While many questions regarding the Coronavirus pandemic remain unanswered, and with a stock market experiencing extreme volatility, there is continued uncertainty as to what could happen in our industry over the next few years. But many people in the industry have been through such ambiguity before. We sought the advice of industry leaders who successfully made their way through the Great Recession, and we asked what they learned from it and how they will use their experiences to advance through the coming years.

TOMMY EASTHAM, Legacy Bloodstock

The effects of 2008 were of course devastating to the value of our horses. But with tough times, there are lessons to be learned and things you can take away with you.

In 2008 we took a financial setback. As horseman and based on how we chose to operate our business, we went forward with a very conservative business plan. We decided to be very careful with growth, expansion, and managing expenses.

One of the best pieces of advice I ever received came from Dr. Jim Morehead of Equine Medical Associates. Back in 2008, I remember sitting at his truck one day and he saw how our business was starting to gain traction and have success and he said, “Low overhead puts kids through school.” So we took that to heart and try to live by it still today. There has been opportunity for us that would have added growth and risk to our business and we have declined to go through with them because we want to stay with that principal and not overcommit ourselves financially on things that aren’t necessary. As we go through this economic event now, we are very grateful for the position we are in today and not completely worried about every bill that comes in the mailbox.

Looking forward, we’re reminding our clients that there is still a point of quality that you need to have in order to compete in this market, no matter how unprecedented it may be.
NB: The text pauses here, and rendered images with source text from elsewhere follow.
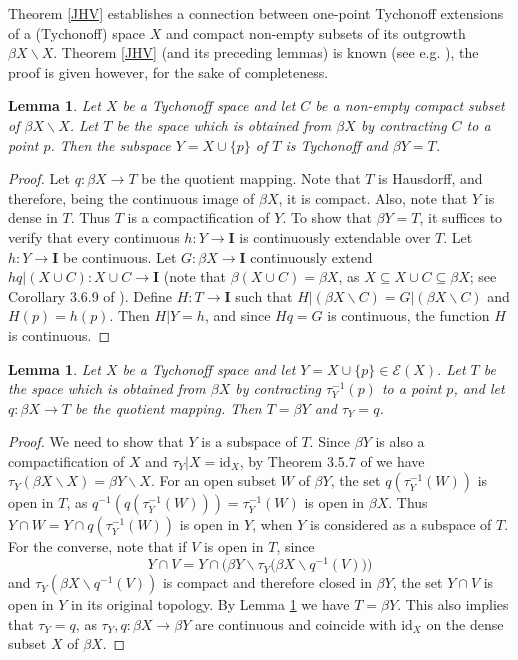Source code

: \documentclass{amsart}
\newtheorem{lemma}[theorem]{Lemma}
\theoremstyle{definition}
\theoremstyle{remark}
\theoremstyle{notation}
\numberwithin{equation}{section}
\begin{document}
Theorem \ref{JHV} establishes  a connection between one-point Tychonoff extensions of a (Tychonoff) space $X$ and compact non-empty
subsets of its outgrowth $\beta X\backslash X$. Theorem \ref{JHV} (and its preceding lemmas) is known (see e.g. \cite{MRW1}), the  proof  is given  however, for the sake of completeness.

\begin{lemma}\label{KFH}
Let $X$ be a Tychonoff  space and let $C$ be a non-empty compact subset of $\beta X\backslash X$. Let $T$ be the space which is obtained from $\beta X$
by contracting $C$ to a point $p$. Then the subspace $Y=X\cup\{p\}$ of $T$ is Tychonoff and $\beta Y=T$.
\end{lemma}

\begin{proof}
Let $q:\beta X\rightarrow T$ be the quotient mapping. Note that $T$ is Hausdorff, and therefore, being the continuous image of $\beta X$, it is compact.
Also, note that $Y$ is dense in $T$. Thus $T$ is a compactification of $Y$. To show that $\beta Y=T$, it suffices to verify that every continuous
$h:Y\rightarrow{\mathbf I}$ is continuously extendable over $T$. Let $h:Y\rightarrow{\mathbf I}$ be  continuous.  Let $G:\beta X\rightarrow{\mathbf I}$  continuously extend $hq|(X\cup C):X\cup C\rightarrow{\mathbf I}$
(note that $\beta(X\cup C)=\beta X$, as $X\subseteq X\cup C\subseteq \beta X$; see Corollary 3.6.9 of \cite{E}). Define  $H:T\rightarrow{\mathbf I}$ such that
$H|(\beta X\backslash C)=G|(\beta X\backslash C)$ and $H(p)=h(p)$. Then $H|Y=h$, and since $Hq=G$ is continuous, the function $H$ is continuous.
\end{proof}

\begin{lemma}\label{JFV}
Let $X$ be a Tychonoff space and let $Y=X\cup\{p\}\in {\mathscr E}(X)$. Let $T$ be the
space which is obtained from $\beta X$ by contracting  $\tau_Y^{-1}(p)$ to a
point $p$, and let $q:\beta X\rightarrow T$ be the
quotient mapping. Then $T=\beta Y$  and $\tau_Y=q$.
\end{lemma}

\begin{proof}
We need to show that $Y$ is a subspace of $T$. Since $\beta Y$ is also a compactification of $X$ and
$\tau_Y|X=\mbox{id}_X$, by Theorem 3.5.7 of \cite{E} we have  $\tau_Y(\beta X\backslash X)=\beta Y\backslash X$.  For an open subset $W$ of $\beta Y$, the set  $q(\tau_Y^{-1}(W))$ is open in $T$, as $q^{-1}(q(\tau_Y^{-1}(W)))=\tau_Y^{-1}(W)$ is open in $\beta X$. Thus $Y\cap W= Y\cap q(\tau_Y^{-1}(W))$ is open in $Y$, when $Y$ is considered as  a subspace of $T$. For the converse, note that if $V$ is open in $T$, since
\[Y\cap V=Y\cap \big(\beta Y\backslash\tau_Y\big(\beta X\backslash q^{-1}(V)\big)\big)\]
and  $\tau_Y(\beta X\backslash q^{-1}(V))$ is compact and therefore closed in $\beta Y$, the set $Y\cap V$ is open in $Y$ in its original topology.
By Lemma \ref{KFH} we have $T=\beta Y$. This
also implies that $\tau_Y=q$, as $\tau_Y,q:\beta X\rightarrow\beta Y$ are
continuous and coincide with $\mbox{id}_X$ on the dense subset $X$ of $\beta X$.
\end{proof}
\end{document}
There is a fine balance when it comes to horse inventory. We have been trying to advise our clients to ride that edge, meaning still breeding to the nicer horses but also being conservative in their investments.

Taking advice from Cot Campbell, if an investment does not go your way and it is a financial fatality for you, don’t do it. Cot had a book called Lightning in a Jar, and at one point he talked about bringing investors and partners into his business. He told them that if it was an investment that they couldn’t afford to do, don’t do it. So that’s what we’re doing right now.
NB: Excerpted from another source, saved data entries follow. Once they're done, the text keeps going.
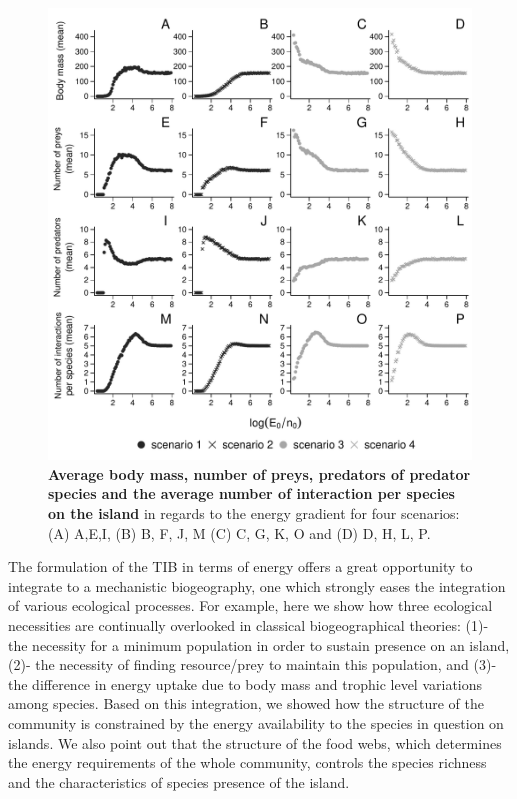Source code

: \begin{figure}[htbp]
\centering
\includegraphics{chapitre4/fig/fig4.pdf}
\caption{\textbf{Average body mass, number of preys, predators of
predator species and the average number of interaction per species on
the island} in regards to the energy gradient for four scenarios: (A)
A,E,I, (B) B, F, J, M (C) C, G, K, O and (D) D, H, L,
P.\label{fig:etib4}}
\end{figure}

The formulation of the TIB in terms of energy offers a great opportunity
to integrate to a mechanistic biogeography, one which strongly eases the
integration of various ecological processes. For example, here we show
how three ecological necessities are continually overlooked in classical
biogeographical theories: (1)- the necessity for a minimum population in
order to sustain presence on an island, (2)- the necessity of finding
resource/prey to maintain this population, and (3)- the difference in
energy uptake due to body mass and trophic level variations among
species. Based on this integration, we showed how the structure of the
community is constrained by the energy availability to the species in
question on islands. We also point out that the structure of the food
webs, which determines the energy requirements of the whole community,
controls the species richness and the characteristics of species
presence of the island.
In the last few years, we felt like the market has had a bubble, that maybe things were going a little too well at sales. So we’ve been advising our clients on keeping expenses low and waiting for safe opportunities.

Looking towards this sales season, we are putting an emphasis on female families. During all of the market corrections that I’ve been through, the importance of the stallions and demand for freshman sires is still without a doubt part of the business plan you need to implement. Always give the buyers what they want. But I’ve noticed that during the corrections, there’s an emphasis on female families. The buying population’s risk tolerance drops. So as we look at our client portfolios, we are putting a focus on female family. The old saying was that if a mare produced two foals that were unprofitable, she might not be the best for your program. Now, we all know she could be a stakes winner five years from now. But we advise to be quick to walk away from investments that aren’t working out. Put your money where you have the best chance to be successful.